Here I need to identify all the columns where at least 50% (and at a later date, at least 70%) of the rows are above a certain number.
For example, in the above, I would like to identify all the columns that have at least 50% of the rows being 3 or 4 (the answer here is columns "z"
and "w"
).
Alternatively, I would like to identify all columns that have at least 70% of the rows being 4 (the answer is then column "w"
only).
For the first part (looking at 50% or more) I can make use of the median result in summary (as shown below), but I am unable to use it for identifying the subsequent question (of columns with at least 70% of rows being 4)...and it really isn't that pretty or specific when considering 200 columns!
Any and all help much appreciated, thank you!

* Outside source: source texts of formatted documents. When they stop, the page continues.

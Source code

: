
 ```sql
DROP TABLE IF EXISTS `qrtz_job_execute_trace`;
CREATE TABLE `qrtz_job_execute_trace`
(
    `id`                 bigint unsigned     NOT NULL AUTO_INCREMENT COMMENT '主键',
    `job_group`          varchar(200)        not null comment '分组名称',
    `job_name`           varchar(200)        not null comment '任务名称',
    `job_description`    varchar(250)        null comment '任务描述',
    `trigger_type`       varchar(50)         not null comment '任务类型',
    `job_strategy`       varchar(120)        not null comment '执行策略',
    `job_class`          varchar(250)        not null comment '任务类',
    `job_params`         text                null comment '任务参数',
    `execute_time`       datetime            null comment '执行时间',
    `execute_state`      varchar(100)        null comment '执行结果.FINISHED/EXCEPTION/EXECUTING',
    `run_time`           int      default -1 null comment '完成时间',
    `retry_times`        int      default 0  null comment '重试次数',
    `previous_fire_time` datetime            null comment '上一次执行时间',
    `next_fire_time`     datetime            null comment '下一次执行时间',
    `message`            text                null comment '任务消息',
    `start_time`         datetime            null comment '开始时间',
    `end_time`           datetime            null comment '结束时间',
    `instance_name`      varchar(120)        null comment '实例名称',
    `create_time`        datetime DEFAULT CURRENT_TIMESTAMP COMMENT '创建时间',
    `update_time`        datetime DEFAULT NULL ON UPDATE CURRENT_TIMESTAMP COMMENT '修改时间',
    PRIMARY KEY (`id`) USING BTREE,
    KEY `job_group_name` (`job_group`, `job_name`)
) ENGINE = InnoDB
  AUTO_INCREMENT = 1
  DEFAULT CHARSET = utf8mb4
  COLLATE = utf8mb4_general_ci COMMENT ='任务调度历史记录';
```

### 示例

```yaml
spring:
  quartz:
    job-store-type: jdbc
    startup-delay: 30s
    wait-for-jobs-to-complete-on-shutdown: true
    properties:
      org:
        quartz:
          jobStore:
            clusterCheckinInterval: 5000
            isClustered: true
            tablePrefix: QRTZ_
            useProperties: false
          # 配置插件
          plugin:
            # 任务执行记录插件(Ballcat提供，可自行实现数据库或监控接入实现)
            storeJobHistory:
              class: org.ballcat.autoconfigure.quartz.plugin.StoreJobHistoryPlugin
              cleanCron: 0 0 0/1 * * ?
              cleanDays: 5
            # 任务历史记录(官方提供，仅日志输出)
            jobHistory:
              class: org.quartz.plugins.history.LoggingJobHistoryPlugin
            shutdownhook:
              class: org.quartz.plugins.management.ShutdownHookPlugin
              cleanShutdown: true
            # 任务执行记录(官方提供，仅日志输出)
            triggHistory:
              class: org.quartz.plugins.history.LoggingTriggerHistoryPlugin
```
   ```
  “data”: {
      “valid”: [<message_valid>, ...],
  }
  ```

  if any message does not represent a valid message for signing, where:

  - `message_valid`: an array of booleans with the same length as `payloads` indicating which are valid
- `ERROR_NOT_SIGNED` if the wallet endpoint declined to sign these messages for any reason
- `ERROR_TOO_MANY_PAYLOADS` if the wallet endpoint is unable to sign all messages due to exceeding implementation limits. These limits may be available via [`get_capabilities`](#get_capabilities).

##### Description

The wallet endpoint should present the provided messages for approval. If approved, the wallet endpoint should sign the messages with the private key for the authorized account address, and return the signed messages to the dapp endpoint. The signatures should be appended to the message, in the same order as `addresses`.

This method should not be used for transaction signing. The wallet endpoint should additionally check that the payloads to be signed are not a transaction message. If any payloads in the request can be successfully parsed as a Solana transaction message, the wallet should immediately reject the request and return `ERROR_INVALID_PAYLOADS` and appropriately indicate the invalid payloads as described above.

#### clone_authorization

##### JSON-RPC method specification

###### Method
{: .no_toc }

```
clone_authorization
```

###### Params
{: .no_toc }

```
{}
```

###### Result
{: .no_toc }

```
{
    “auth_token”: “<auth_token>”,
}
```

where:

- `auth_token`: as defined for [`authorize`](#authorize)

using summary() to identify 50% or more with 3 or 4 (in an inelegant way)
> summary(df)
x y z w v
Length:10 Min. :1.0 Min. :1.0 Min. :1.00 Min. :1.0
Class :character 1st Qu.:2.0 1st Qu.:2.0 1st Qu.:1.75 1st Qu.:2.0
Mode :character Median :2.0 Median :3.0 Median :4.00 Median :2.0
Mean :2.3 Mean :2.5 Mean :3.10 Mean :2.3
3rd Qu.:3.0 3rd Qu.:3.0 3rd Qu.:4.00 3rd Qu.:3.0
Max. :4.0 Max. :4.0 Max. :4.00 Max. :3.0
Upvotes: 0
Views: 356
Reputation: 33488
To find if more than 50% of the column's elements are at least 3 you could use sapply()
selecting the relevant columns to check with [
:
sapply(df[c('y', 'z', 'w', 'v')], function(x) mean(x >= 3) > 0.5)
For this case you could also specify the columns you want to exclude:
sapply(df[-1], function(x) mean(x >= 3) > 0.5)
To drop the columns that don't meet the requirement you could reverse the comparison and extract the relevant names:
to_drop <- names(which(sapply(df[-1], function(x) mean(x >= 3) <= 0.5)))
df[to_drop] <- NULL
Upvotes: 1